Could you return every line of the records below that contains the word "these"?
:: Data extract ::
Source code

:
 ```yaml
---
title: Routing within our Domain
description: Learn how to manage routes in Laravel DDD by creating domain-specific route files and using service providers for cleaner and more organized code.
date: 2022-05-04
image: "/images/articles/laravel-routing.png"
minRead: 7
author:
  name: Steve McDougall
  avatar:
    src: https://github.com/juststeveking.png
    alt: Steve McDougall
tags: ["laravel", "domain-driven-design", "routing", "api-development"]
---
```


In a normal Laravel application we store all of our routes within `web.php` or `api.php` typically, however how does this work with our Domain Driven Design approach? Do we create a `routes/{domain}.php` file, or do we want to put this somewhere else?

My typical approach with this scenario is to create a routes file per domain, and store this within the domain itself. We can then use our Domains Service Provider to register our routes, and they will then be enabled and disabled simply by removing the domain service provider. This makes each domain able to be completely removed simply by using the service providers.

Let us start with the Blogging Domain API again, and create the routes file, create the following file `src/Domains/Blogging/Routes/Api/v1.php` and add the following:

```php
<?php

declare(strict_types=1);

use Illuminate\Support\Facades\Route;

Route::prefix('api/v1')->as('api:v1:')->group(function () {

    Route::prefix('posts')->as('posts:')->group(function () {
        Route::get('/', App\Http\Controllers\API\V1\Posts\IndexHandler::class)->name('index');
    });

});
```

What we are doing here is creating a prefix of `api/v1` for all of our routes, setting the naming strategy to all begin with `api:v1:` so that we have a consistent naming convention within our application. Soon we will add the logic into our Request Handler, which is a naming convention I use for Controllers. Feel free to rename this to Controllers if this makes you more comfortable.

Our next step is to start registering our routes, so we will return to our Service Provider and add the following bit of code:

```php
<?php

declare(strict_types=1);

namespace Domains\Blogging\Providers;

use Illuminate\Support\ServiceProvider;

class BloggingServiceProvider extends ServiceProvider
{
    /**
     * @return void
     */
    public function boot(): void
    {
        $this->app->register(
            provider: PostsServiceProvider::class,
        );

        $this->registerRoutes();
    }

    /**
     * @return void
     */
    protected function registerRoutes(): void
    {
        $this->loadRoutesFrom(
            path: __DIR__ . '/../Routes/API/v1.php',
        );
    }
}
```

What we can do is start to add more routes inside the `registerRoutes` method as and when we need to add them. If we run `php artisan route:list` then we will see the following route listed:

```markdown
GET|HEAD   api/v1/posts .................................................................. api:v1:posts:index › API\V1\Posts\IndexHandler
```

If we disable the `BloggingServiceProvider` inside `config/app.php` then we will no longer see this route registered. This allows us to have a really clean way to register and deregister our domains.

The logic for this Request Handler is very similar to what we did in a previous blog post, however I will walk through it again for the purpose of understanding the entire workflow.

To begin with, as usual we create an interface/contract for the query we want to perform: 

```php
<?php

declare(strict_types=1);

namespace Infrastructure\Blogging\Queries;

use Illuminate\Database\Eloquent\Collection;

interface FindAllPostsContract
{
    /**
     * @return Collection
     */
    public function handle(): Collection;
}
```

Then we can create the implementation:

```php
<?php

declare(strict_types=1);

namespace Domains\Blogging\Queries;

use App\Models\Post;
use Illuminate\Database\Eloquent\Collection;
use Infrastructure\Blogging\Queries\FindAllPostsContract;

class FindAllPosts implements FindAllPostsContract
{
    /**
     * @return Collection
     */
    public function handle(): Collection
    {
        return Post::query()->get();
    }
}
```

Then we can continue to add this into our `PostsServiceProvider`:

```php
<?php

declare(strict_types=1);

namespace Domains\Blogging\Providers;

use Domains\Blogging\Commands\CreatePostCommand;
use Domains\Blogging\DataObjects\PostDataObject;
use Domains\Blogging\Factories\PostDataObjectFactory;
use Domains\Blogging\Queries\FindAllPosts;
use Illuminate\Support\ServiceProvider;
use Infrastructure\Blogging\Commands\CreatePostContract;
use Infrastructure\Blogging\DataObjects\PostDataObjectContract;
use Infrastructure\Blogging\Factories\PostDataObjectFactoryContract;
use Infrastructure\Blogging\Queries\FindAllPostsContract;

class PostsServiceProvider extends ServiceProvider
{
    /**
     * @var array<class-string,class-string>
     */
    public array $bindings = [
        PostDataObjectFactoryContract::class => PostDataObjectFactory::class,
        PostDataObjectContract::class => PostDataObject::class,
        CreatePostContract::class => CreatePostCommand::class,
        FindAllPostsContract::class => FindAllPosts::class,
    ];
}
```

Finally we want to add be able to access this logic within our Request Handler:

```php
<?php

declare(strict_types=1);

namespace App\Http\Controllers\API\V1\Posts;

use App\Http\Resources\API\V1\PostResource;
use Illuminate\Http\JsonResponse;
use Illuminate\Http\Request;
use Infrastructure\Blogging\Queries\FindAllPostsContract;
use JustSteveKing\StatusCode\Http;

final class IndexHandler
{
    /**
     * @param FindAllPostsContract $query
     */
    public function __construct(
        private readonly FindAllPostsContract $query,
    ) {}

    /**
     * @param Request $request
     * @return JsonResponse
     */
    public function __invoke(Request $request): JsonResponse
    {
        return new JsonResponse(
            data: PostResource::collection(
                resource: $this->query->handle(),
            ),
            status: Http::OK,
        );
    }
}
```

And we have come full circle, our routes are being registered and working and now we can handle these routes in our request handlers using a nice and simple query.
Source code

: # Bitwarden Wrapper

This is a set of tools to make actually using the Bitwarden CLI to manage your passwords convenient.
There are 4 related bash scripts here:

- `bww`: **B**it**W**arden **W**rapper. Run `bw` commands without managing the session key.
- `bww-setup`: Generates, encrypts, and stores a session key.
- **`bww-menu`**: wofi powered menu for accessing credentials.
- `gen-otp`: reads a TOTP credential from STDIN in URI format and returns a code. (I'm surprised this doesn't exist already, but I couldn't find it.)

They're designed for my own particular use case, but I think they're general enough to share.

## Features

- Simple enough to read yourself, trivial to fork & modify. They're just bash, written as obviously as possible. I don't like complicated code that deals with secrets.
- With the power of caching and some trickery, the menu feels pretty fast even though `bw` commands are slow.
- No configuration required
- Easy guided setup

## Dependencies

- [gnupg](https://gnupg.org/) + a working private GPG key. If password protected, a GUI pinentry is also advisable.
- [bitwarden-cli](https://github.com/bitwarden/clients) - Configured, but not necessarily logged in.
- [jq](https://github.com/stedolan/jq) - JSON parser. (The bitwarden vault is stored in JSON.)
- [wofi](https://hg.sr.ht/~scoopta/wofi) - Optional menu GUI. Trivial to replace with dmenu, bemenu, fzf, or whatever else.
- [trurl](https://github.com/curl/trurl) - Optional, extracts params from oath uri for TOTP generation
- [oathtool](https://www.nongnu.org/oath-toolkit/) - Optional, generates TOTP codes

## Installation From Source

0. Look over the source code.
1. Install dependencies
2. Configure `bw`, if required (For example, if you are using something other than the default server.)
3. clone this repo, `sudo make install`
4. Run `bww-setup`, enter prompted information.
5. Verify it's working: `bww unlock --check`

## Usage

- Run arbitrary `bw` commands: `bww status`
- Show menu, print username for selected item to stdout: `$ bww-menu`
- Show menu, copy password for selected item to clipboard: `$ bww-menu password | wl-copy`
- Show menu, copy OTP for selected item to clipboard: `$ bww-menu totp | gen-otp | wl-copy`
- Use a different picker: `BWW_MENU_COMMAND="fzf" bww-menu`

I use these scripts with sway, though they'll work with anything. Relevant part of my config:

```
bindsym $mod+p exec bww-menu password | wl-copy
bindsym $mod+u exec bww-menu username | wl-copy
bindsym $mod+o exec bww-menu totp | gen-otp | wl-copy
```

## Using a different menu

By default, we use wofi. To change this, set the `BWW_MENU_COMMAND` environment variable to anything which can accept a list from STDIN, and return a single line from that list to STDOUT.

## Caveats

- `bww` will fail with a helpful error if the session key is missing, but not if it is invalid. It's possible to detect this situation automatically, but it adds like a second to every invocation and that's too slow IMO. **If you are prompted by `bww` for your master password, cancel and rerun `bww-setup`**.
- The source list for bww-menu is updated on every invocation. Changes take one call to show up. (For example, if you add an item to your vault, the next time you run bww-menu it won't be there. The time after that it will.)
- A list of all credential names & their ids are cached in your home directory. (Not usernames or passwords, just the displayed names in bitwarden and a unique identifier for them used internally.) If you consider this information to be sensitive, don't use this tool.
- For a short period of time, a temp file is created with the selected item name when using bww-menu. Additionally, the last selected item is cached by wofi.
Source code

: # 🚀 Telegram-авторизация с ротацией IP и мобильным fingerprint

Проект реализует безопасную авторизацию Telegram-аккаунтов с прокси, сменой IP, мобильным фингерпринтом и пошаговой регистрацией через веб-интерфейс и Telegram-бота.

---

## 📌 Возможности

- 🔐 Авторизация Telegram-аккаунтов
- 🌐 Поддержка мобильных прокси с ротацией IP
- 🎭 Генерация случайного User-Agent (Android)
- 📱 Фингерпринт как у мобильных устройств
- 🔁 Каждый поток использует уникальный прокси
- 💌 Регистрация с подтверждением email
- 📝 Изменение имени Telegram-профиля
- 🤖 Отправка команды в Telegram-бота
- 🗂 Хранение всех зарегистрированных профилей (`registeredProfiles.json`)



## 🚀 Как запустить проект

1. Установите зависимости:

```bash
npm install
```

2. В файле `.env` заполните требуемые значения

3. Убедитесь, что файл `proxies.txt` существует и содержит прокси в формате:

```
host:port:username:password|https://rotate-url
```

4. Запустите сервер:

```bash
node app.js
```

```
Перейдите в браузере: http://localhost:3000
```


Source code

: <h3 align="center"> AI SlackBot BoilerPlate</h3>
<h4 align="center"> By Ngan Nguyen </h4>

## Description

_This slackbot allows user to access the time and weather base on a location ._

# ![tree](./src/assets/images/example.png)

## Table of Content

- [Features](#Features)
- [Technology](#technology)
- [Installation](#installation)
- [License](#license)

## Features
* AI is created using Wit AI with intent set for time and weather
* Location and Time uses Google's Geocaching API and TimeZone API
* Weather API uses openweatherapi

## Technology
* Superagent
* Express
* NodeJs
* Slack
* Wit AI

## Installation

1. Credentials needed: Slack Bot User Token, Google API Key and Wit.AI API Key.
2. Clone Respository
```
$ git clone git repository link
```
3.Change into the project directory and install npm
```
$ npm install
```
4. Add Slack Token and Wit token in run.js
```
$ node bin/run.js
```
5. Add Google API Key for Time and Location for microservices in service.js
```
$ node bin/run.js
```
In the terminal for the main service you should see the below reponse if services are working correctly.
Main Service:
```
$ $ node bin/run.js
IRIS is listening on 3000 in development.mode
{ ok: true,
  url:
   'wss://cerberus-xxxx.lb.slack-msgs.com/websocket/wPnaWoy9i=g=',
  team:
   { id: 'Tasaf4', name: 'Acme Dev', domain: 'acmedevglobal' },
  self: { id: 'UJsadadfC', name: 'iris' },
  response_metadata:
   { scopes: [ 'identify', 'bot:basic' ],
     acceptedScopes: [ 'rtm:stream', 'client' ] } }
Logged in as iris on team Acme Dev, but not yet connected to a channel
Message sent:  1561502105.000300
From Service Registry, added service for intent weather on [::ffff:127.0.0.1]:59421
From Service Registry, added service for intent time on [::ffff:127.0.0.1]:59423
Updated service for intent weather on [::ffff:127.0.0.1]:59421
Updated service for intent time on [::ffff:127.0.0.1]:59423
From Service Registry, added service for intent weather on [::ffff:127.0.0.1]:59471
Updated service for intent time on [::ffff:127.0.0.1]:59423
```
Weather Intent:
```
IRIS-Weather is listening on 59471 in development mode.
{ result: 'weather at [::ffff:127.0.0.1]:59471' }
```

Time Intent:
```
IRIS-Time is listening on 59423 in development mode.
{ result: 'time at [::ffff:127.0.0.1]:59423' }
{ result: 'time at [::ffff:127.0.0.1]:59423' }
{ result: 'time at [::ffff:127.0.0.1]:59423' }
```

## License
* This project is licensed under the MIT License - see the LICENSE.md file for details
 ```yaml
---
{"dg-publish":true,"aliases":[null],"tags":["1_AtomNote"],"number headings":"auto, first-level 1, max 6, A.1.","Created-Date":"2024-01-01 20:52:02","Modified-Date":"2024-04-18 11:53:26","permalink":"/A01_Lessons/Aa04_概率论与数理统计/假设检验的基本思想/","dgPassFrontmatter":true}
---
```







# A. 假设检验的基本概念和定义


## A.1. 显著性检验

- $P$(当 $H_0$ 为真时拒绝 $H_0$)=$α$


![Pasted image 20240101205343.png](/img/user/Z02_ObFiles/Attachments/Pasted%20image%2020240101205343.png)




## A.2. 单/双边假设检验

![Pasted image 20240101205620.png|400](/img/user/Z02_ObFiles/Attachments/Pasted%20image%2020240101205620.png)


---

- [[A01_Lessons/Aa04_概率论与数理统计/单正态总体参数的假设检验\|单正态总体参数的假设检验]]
:::
Answer for the task:
And we have come full circle, our routes are being registered and working and now we can handle these routes in our request handlers using a nice and simple query.
I use these scripts with sway, though they'll work with anything. Relevant part of my config:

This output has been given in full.